This week saw Red Hot Chili Peppers' frontman Anthony Kiedis turn 56 years old.

Looking at the clean-living Scar Tissue singer in 2018, it's hard to believe he was once in the grips of addiction. 

But drugs have had a hugely negative impact on the California punk rockers over the years, with the band losing original their member Hillel Slovak to a heroin overdose in 1988.

Red hot Chili Peppers in 1986

Photo credit: MediaPunch/REX/Shutterstock

However, it was also the topic of addiction which gave the Chili Peppers one of their biggest hits in Under The Bridge- helping to catapult them into the mainstream.

Watch its Gus Van Sant-directed video above.

Three years after the death of of Hillel, after appointing John Frusciante as their new guitarist and releasing their Mother's Milk LP, the band set about writing their fifth studio album, Blood Sugar Sex Magik.

Anthony Kiedis was clean during this period of time, and began to feel isolated from his bandmates - especially Flea and Frusciante, who still smoked marijuana together.

Driving home from rehearsals one night he began singing to himself about his feelings of loneliness, and reflected on how drugs had negatively affected his relationships with loved ones- including his former girlfriend Ione Sky.

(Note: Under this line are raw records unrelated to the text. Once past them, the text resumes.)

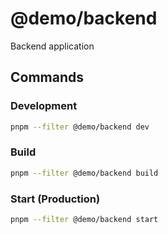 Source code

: # @demo/backend

Backend application

## Commands

### Development
```bash
pnpm --filter @demo/backend dev
```

### Build
```bash
pnpm --filter @demo/backend build
```

### Start (Production)
```bash
pnpm --filter @demo/backend start
```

As he documents in his Scar Tissue memoir, producer Rick Rubin used to call in him to check up on him and review his material. When looking through his writing he found a poem entitled Under The Bridge and - instantly touched by their lyrics - implored Kiedis to show them to the rest of his band.

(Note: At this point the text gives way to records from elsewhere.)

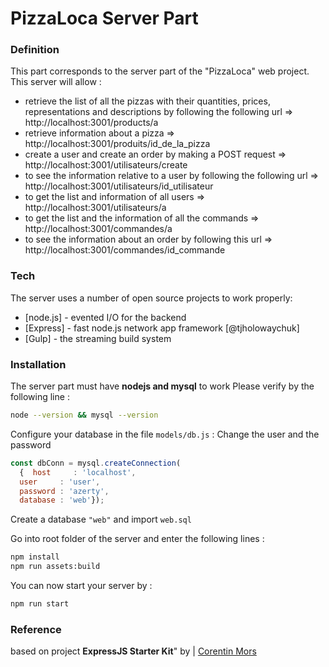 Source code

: # PizzaLoca Server Part

### Definition
This part corresponds to the server part of the "PizzaLoca" web project.
This server will allow : 
- retrieve the list of all the pizzas with their quantities, prices, representations and descriptions by following the following url => http://localhost:3001/products/a
- retrieve information about a pizza => http://localhost:3001/produits/id_de_la_pizza
- create a user and create an order by making a POST request => http://localhost:3001/utilisateurs/create
- to see the information relative to a user by following the following url =>  http://localhost:3001/utilisateurs/id_utilisateur
- to get the list and information of all users => http://localhost:3001/utilisateurs/a
- to get the list and the information of all the commands => http://localhost:3001/commandes/a
- to see the information about an order by following this url =>  http://localhost:3001/commandes/id_commande

### Tech

The server uses a number of open source projects to work properly:
- [node.js] - evented I/O for the backend
- [Express] - fast node.js network app framework [@tjholowaychuk]
- [Gulp] - the streaming build system

### Installation
The server part must have **nodejs and mysql** to work 
Please verify by the following line : 
```sh 
node --version && mysql --version
```

Configure your database in the file `models/db.js` : Change the user and the password 
```js
const dbConn = mysql.createConnection(
  {  host     : 'localhost', 
  user     : 'user', 
  password : 'azerty', 
  database : 'web'});
```

Create a database `"web"` and import `web.sql`

Go into root folder of the server and enter the following lines : 
```sh
npm install
npm run assets:build
```
You can now start your server by : 
```sh
npm run start
```

### 

### Reference 
based on project **ExpressJS Starter Kit**" by | [Corentin Mors](https://pixelswap.fr/)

Kiedis was reluctant, thinking the song too gentle for the Chili Peppers, who then still had a very energetic, funk-based sound.

But, after singing the lyrics to Frusciante and drummer Chad Smith, the frontman recalls that they simply: "got up and walked over to their instruments and started finding the beat and guitar chords to match it".

See some of the lyrics to Under The Bridge here:

"I don't ever want to feel
Like I did that day
Take me to the place I love
Take me all the way"

Watch Kiedis recall how he came to write the single in a throwback interview below: 

 

Speaking about his famous final verse which literally describes the bleak process of scoring and injecting heroin, Kiedis explains: "What that was referring to was a point in time about five years ago when I had nothing in my life, no friends or no places to live, no car or relationship with my family.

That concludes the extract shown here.